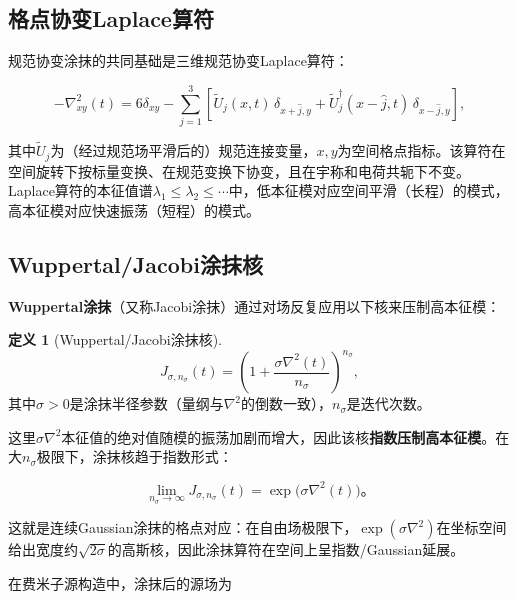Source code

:\documentclass[12pt,a4paper]{ctexart}
\theoremstyle{definition}
\newtheorem{definition}{定义}[section]
\begin{document}
\subsection{格点协变Laplace算符}

规范协变涂抹的共同基础是三维规范协变Laplace算符\cite{UKQCD1993,Peardon2009}：

\begin{equation}
-\nabla^2_{xy}(t) = 6\delta_{xy} - \sum_{j=1}^{3} \left[\tilde{U}_j(x,t)\,\delta_{x+\hat{j},y} + \tilde{U}^\dagger_j(x-\hat{j},t)\,\delta_{x-\hat{j},y}\right],
\label{eq:laplacian}
\end{equation}

其中$\tilde{U}_j$为（经过规范场平滑后的）规范连接变量，$x, y$为空间格点指标。该算符在空间旋转下按标量变换、在规范变换下协变，且在宇称和电荷共轭下不变\cite{Peardon2009}。Laplace算符的本征值谱$\lambda_1 \le \lambda_2 \le \cdots$中，低本征模对应空间平滑（长程）的模式，高本征模对应快速振荡（短程）的模式。

\subsection{Wuppertal/Jacobi涂抹核}

\textbf{Wuppertal涂抹}（又称Jacobi涂抹）通过对场反复应用以下核来压制高本征模\cite{UKQCD1993,NoteGluonPDFs}：

\begin{definition}[Wuppertal/Jacobi涂抹核]
\begin{equation}
\boxed{J_{\sigma, n_\sigma}(t) = \left(1 + \frac{\sigma\nabla^2(t)}{n_\sigma}\right)^{n_\sigma}},
\label{eq:jacobi_kernel}
\end{equation}
其中$\sigma > 0$是涂抹半径参数（量纲与$\nabla^2$的倒数一致），$n_\sigma$是迭代次数。
\end{definition}

这里$\sigma\nabla^2$本征值的绝对值随模的振荡加剧而增大，因此该核\textbf{指数压制高本征模}。在大$n_\sigma$极限下，涂抹核趋于指数形式\cite{NoteGluonPDFs,Peardon2009}：

\begin{equation}
\lim_{n_\sigma \to \infty} J_{\sigma, n_\sigma}(t) = \exp\!\big(\sigma\nabla^2(t)\big)。
\label{eq:jacobi_limit}
\end{equation}

这就是连续Gaussian涂抹的格点对应：在自由场极限下，$\exp(\sigma\nabla^2)$在坐标空间给出宽度约$\sqrt{2\sigma}$的高斯核，因此涂抹算符在空间上呈指数/Gaussian延展。

在费米子源构造中，涂抹后的源场为
\end{document}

+---+

(BRIEF):
What is needed is an exact repeat of every entry above, with the pictures left out.

(ANSWER TO THE EXERCISE):
Source code

:\documentclass[12pt,a4paper]{ctexart}
\theoremstyle{definition}
\newtheorem{definition}{定义}[section]
\begin{document}
\subsection{格点协变Laplace算符}

规范协变涂抹的共同基础是三维规范协变Laplace算符\cite{UKQCD1993,Peardon2009}：

\begin{equation}
-\nabla^2_{xy}(t) = 6\delta_{xy} - \sum_{j=1}^{3} \left[\tilde{U}_j(x,t)\,\delta_{x+\hat{j},y} + \tilde{U}^\dagger_j(x-\hat{j},t)\,\delta_{x-\hat{j},y}\right],
\label{eq:laplacian}
\end{equation}

其中$\tilde{U}_j$为（经过规范场平滑后的）规范连接变量，$x, y$为空间格点指标。该算符在空间旋转下按标量变换、在规范变换下协变，且在宇称和电荷共轭下不变\cite{Peardon2009}。Laplace算符的本征值谱$\lambda_1 \le \lambda_2 \le \cdots$中，低本征模对应空间平滑（长程）的模式，高本征模对应快速振荡（短程）的模式。

\subsection{Wuppertal/Jacobi涂抹核}

\textbf{Wuppertal涂抹}（又称Jacobi涂抹）通过对场反复应用以下核来压制高本征模\cite{UKQCD1993,NoteGluonPDFs}：

\begin{definition}[Wuppertal/Jacobi涂抹核]
\begin{equation}
\boxed{J_{\sigma, n_\sigma}(t) = \left(1 + \frac{\sigma\nabla^2(t)}{n_\sigma}\right)^{n_\sigma}},
\label{eq:jacobi_kernel}
\end{equation}
其中$\sigma > 0$是涂抹半径参数（量纲与$\nabla^2$的倒数一致），$n_\sigma$是迭代次数。
\end{definition}

这里$\sigma\nabla^2$本征值的绝对值随模的振荡加剧而增大，因此该核\textbf{指数压制高本征模}。在大$n_\sigma$极限下，涂抹核趋于指数形式\cite{NoteGluonPDFs,Peardon2009}：

\begin{equation}
\lim_{n_\sigma \to \infty} J_{\sigma, n_\sigma}(t) = \exp\!\big(\sigma\nabla^2(t)\big)。
\label{eq:jacobi_limit}
\end{equation}

这就是连续Gaussian涂抹的格点对应：在自由场极限下，$\exp(\sigma\nabla^2)$在坐标空间给出宽度约$\sqrt{2\sigma}$的高斯核，因此涂抹算符在空间上呈指数/Gaussian延展。

在费米子源构造中，涂抹后的源场为
\end{document}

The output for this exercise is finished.